Down on the Farm is an ongoing series where we conduct a deep dive with the minor league affiliates. We will interview coaches, players, and executives to gain access to some of the cool stories that ESPN will never touch. Sometimes fun, sometimes informational, we aim to give yout he full minor league experience.

Today, we take a look at some of the delicious specialty food from the five Cubs minor league affiliates.

One of the fun details that the minor leagues are known for is the food. Since fans aren't usually going to a minor league game for the best quality baseball, it is up to the front office to deliver a first rate food experience. Sometimes this involves having over the top food items that you won't be able to finish by yourself. other times, it becomes a commitment to excellence, where they ensure that the standard hot dog you are eating is the best possible.

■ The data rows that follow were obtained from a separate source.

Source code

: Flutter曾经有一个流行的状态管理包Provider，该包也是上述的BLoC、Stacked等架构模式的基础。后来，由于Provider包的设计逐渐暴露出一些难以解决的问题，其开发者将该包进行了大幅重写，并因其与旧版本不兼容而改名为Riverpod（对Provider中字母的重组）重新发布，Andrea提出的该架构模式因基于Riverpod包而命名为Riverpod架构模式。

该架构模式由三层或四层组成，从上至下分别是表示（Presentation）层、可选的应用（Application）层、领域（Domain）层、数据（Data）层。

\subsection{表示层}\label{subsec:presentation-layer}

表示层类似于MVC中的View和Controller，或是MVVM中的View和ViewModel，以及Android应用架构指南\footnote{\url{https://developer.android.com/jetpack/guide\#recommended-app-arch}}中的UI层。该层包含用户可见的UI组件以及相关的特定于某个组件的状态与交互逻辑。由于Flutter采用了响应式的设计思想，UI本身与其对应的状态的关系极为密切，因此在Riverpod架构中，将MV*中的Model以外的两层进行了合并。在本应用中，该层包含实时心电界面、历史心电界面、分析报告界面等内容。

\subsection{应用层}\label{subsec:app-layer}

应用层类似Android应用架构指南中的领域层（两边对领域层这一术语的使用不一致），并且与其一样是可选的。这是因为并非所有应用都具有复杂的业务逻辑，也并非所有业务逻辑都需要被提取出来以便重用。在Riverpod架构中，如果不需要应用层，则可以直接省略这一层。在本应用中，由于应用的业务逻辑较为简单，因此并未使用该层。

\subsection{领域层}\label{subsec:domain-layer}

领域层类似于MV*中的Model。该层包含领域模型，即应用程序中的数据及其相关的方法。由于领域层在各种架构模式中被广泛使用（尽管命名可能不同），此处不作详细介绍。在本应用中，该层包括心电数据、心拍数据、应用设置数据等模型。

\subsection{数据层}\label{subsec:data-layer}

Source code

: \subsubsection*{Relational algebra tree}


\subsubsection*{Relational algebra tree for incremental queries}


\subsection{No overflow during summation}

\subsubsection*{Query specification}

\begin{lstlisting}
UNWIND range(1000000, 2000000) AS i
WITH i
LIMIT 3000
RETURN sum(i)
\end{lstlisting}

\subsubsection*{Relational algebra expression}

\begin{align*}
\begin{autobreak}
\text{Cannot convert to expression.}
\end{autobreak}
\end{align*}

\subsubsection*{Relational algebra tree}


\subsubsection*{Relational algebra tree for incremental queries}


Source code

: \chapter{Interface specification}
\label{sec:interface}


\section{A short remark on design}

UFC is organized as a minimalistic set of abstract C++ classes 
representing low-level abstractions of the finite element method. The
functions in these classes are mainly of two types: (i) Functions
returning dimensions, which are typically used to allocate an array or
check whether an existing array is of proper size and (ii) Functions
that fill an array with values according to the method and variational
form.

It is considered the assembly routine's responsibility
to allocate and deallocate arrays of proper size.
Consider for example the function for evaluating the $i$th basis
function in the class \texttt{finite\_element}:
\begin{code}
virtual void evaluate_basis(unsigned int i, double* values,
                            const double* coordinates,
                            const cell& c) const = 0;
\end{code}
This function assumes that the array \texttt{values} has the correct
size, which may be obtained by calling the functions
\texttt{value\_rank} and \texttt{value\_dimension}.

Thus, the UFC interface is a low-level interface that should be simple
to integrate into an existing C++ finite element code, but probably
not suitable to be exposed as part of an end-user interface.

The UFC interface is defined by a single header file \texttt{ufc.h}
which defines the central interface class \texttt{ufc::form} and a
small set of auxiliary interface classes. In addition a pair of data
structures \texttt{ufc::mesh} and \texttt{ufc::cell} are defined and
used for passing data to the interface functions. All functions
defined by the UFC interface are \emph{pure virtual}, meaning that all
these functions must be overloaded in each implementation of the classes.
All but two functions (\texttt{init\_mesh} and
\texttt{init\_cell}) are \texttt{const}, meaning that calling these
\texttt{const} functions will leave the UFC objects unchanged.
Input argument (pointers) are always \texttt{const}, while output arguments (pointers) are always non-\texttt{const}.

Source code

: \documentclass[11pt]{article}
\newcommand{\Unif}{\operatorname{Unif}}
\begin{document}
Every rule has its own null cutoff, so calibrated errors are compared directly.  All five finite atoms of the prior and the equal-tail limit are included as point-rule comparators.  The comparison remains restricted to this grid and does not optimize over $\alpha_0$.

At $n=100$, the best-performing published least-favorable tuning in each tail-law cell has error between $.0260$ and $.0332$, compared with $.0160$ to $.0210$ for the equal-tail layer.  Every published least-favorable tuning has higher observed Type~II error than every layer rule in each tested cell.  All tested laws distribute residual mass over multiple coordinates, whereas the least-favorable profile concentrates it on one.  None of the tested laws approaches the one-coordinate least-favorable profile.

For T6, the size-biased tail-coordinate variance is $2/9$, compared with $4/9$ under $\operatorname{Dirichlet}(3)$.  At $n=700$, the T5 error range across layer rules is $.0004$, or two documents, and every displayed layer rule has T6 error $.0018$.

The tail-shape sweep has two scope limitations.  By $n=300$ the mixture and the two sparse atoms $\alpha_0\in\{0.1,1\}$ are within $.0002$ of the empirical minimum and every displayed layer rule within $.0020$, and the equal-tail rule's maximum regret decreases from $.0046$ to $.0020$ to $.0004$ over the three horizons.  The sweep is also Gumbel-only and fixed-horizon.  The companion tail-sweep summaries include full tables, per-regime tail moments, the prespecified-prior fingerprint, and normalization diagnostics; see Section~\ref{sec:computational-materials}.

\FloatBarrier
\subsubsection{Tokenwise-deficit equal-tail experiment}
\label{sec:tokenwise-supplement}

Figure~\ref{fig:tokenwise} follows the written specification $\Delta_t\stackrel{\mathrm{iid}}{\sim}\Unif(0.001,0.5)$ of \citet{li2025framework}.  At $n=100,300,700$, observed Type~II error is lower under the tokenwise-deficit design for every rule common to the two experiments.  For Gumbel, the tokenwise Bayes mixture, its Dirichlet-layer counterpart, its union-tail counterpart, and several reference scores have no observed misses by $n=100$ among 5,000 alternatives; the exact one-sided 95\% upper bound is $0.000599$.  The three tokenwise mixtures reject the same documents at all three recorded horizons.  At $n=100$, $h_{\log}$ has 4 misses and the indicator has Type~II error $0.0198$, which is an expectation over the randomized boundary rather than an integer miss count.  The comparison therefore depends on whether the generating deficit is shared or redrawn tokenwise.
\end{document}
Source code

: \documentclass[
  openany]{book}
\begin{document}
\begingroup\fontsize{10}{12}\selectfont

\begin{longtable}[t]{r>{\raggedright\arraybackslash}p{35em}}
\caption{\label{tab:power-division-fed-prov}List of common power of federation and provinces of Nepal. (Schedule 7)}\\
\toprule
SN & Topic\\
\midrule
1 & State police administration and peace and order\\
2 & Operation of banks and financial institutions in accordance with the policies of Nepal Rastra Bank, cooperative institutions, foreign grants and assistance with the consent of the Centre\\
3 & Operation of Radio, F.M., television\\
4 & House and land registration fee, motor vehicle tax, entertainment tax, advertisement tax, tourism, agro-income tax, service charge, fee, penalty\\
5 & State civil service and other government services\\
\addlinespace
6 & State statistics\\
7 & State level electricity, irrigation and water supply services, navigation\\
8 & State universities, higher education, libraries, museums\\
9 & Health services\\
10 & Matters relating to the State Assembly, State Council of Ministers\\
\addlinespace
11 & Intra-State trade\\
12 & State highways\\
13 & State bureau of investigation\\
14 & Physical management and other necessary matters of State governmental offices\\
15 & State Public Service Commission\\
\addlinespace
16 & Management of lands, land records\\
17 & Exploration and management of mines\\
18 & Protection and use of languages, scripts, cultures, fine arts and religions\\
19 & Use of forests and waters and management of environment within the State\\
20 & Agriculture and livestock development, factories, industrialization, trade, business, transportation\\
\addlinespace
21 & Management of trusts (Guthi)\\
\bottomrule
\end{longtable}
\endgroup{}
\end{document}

Here's the deal. I love food. I love eating. I am a master griller. I've made my own BBQ sauce, regularly use a smoker for specialty meats, and constantly push the envelope in my cooking. Last year, I had the chance to go to Europe for the first time. The best part was the food. I ate everything I could. There are few foods I don't like. If something is fresh and tasty, it belongs in my tummy.

The point is, I love food. So today, we are going to talk about some of the cool food items I've learned about when doing some of my other stories on the minor leagues. I've found some tasty food from each of the Chicago Cubs' minor league affiliates, which I can't wait to try. Come back baseball.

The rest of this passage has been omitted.